Siberian Husky History
It is the Chukchi tribe that is credited with the origination of the Siberian Husky. The Chukchi tribe inhabited the part of Siberia closest to Alaska and the harsh weather conditions along with the necessity to transport food and goods over a long distance led to the beginning of the sled dog. The Siberian Husky which at that time was known as the Siberian Chukchi was bred for endurance to cover the long distances rather than for speed. They had to be energy efficient so that they could perform their task with as little effort as possible. The friendly nature of the breed also stems from the Chuckchi as the dogs were primarily cared for by the women and children of the tribe on a daily basis and thus they adapted to family life.
It was in 1908 that a Russian fur trader named Goosak brought a group of huskies still known as Chukchis to Alaska. his purpose was to enter the All-Alaska Sweepstakes sled dog race which was a 408 mile race in which he was placed third. Following this race a man named Fox Maule Ramsay chartered a boat to Siberia and returned with over 60 of the best dogs he could find. In the third All-Alaska Sweepstakes two of Ramsay's teams placed first and second. The dogs brought in by Ramsay came to form the foundation of what is know today as the Siberian Husky.
in 1925 an outbreak of diphtheria in Nome, Alaska led to the great serum run during which teams of sled dogs transported the anti-toxin from Nenana, Alaska to Nome, Alaska. Thanks to the sled dogs the serum was delivered in time. One person who became especially known from the run was Leonard Seppala who used a team of huskies. Seppala was the first to introduce Siberian Huskies to the United States outside of Alaska and helped to establish the breed in the eastern United States through his own breeding programs and his dogs became the foundation stock for other New England breeders and so the breed began.
So you want to own a Siberian Husky?
Siberian Huskies are a strikingly beautiful breed but a breed that requires an owner who is willing to invest a lot of time and energy into owning one. Below you will find some of the plus and minus points of owning a Siberian Husky to help you discover if a husky is the breed for you. You will also find information on Siberian Husky health and grooming.
Leonhard Seppala with sled dogs from his kennel. From left to right - Togo, Karinsky, Jafet, Pete, unknown dog, Fritz
Advantages and Disadvantages of owning a Siberian Husky
Huskies are friendly and good natured which makes them good with children. This also means they do not make good guard dogs and will likely greet an intruder rather than stop one.
They are also mischievous and intelligent and notorious escape artists and so they need high fencing to keep them in. They also love to dig so make sure your husky's run is dig proof.
They are loving and affectionate but not loyal to one man. They need the company of humans or another dog as they are easily bored and boredom can often result in destructive behavior.
They don't often bark but will howl like a wolf and talk to you and other dogs with a "woo-woo-wooooh".
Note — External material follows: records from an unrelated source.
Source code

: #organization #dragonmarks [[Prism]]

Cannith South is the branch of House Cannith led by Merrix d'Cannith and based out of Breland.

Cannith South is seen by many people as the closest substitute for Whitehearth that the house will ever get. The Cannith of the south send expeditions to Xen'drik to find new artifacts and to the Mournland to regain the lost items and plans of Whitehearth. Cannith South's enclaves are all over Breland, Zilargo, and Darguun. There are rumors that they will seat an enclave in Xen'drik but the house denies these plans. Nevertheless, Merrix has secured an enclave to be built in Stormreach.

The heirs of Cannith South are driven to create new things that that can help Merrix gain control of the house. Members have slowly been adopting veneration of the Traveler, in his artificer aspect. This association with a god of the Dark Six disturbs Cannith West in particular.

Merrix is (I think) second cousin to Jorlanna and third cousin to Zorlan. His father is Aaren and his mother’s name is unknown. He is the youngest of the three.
They are good travelers and enjoy new sights and sounds.
They are a very clean breed with little or no doggy odor. But they do shed their coat about twice a year so be prepared for large quantities of fur ending up on your clothes and furniture.
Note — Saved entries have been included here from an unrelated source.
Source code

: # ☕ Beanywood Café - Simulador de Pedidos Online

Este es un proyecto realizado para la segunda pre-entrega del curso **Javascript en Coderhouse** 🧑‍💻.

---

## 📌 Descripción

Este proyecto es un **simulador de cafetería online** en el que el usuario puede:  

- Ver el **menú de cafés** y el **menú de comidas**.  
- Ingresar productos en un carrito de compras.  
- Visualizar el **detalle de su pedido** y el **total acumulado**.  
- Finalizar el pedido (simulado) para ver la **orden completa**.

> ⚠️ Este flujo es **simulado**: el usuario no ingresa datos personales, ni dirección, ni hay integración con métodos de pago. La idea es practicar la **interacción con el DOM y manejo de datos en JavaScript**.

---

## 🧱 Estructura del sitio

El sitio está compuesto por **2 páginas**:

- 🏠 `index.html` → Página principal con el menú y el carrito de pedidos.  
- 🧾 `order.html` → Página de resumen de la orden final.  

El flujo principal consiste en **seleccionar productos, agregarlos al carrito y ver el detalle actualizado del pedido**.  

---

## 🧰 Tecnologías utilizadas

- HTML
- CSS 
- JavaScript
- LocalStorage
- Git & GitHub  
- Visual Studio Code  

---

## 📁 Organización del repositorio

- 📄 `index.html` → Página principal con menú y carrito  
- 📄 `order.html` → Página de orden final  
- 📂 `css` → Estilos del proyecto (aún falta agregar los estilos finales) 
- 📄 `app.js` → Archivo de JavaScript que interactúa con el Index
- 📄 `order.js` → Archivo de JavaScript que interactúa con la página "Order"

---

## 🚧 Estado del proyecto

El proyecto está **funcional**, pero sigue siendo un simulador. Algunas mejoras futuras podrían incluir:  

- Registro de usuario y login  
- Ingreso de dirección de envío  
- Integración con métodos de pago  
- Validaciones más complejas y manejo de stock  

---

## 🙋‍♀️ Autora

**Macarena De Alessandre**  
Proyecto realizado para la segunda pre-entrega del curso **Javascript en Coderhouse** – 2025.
They need a lot of exercise but this must be done on lead as most of all they love to RUN! They do not have good recall and once they are off lead you may be lucky to just see your husky on the horizon. But with some good training since puppy stage, they can be trained off leash in secure areas (Siberians have very strong prey drive, so be aware that they will very likely runaway after wildlife or domestic animals)
Siberian Husky Health
No dog breed is completely free from inheritable genetic defects but the Siberian Husky has been lucky as not only is the individual dog is generally healthy but over the years there has not been an abundance of genetic defects. Siberian Husky Breeder is checking dogs he/she owns on genetic health issues before making a litter, to make sure parents are healthy. Here you will find some information on the 3 most common genetic health issues that afflict the Siberian Husky.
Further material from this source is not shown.